How can I get those values from the first one?

EDIT

I have create a snippet of code based on the logic by JoeCortopassi. The snippet its this:

protected function _getSitesPublished($value) {
    static $bits = null;
    if (!$bits) {
        $bits = array ();
        $bit = 0;
        $x = 0;
        while ($bit < 4294967295) {
            $bit = pow (2, $x);
            $bits [$bit] = $bit;
                            ++ $x;
        }
    }
    $sites = array ();
    foreach ($bits as $bit) {
        if (($value & $bit) == $bit) {
            $sites [] = $bit;
        }
    }
    return $sites;
}

It only create the bits the first time the method its called.
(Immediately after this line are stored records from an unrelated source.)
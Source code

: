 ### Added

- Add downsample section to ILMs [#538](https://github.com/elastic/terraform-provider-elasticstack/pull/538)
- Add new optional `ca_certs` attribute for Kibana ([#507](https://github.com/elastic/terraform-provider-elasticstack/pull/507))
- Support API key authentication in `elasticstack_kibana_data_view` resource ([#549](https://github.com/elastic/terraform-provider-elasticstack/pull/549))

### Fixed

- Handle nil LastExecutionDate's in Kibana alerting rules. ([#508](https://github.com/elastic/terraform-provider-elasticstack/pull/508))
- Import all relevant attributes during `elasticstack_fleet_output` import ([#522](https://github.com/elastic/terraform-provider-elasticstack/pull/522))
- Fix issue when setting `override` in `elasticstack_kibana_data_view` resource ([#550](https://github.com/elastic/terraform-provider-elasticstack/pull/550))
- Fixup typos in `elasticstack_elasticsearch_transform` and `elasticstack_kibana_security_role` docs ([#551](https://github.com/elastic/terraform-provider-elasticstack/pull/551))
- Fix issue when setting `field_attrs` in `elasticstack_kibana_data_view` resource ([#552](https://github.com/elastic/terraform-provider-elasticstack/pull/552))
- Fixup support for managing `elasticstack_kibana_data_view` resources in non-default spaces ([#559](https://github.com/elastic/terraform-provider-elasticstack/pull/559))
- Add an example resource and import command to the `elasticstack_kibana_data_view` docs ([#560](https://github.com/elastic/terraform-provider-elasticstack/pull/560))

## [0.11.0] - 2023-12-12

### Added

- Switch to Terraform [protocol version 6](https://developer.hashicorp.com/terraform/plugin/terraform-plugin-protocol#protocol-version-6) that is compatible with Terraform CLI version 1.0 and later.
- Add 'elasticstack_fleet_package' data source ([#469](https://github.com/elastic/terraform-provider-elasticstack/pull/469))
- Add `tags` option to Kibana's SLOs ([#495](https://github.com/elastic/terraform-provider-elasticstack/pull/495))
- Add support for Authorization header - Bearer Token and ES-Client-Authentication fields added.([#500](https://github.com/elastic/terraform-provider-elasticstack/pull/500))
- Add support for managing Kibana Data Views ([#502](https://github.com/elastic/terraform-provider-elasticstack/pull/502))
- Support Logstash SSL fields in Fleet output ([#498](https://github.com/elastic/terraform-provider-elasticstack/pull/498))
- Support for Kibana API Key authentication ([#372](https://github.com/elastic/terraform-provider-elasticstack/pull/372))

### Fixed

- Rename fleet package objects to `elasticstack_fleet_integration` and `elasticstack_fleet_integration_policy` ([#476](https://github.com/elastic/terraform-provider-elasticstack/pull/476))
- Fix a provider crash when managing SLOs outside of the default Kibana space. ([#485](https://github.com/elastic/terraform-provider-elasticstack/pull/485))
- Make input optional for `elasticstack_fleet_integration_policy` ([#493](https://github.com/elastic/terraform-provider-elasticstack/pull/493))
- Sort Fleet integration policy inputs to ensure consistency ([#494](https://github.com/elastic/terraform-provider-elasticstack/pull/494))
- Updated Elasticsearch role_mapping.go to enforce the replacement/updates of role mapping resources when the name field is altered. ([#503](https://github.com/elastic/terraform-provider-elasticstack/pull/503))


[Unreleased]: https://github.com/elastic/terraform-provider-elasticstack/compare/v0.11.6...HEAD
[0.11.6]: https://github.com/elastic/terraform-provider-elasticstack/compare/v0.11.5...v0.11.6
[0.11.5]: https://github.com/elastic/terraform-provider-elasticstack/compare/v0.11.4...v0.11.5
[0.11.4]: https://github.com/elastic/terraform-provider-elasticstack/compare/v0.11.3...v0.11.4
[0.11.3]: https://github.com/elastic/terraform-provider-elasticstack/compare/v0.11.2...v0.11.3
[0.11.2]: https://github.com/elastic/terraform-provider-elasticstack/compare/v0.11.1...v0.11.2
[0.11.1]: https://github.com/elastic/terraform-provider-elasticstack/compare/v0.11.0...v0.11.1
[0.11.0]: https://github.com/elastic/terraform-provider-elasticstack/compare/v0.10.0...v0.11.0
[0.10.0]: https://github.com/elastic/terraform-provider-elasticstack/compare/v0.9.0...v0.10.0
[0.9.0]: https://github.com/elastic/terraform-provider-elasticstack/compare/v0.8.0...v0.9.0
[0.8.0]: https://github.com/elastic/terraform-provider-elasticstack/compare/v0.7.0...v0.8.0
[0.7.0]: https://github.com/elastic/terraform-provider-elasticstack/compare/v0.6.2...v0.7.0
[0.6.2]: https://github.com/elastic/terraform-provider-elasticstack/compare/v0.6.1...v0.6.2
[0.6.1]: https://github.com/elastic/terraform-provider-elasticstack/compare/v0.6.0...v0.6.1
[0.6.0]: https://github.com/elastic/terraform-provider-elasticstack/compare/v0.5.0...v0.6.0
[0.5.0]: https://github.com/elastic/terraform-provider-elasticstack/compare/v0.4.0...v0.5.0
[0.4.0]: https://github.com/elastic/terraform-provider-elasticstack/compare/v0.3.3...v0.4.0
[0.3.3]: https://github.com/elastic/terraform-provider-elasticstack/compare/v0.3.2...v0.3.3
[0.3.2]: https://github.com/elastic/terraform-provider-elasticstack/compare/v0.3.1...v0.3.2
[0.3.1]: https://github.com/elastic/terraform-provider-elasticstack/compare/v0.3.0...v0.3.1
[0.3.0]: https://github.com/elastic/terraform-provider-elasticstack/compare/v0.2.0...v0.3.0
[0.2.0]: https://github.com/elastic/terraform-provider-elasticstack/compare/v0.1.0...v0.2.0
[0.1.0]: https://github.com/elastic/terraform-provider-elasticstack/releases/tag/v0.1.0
I have to make the comprobation

if (($value & $bit) == $bit)

since $value & $bit will return an int (may be other than 0, as in 6 & 3) and because of that I can't use only if ($value & $bit)

Thanks to all for your help.

EDIT 2 Oops! I had a little bug... forgot to increase the $x XD

Answer 1

Using JoeCortopassi's code:

$value= bindec($binary);
$sums=array();
$counter=1;
while($counter<=$value){
    if($counter & value)
        $sums[]=$counter;
    $counter*=2;
}
print_r($sums);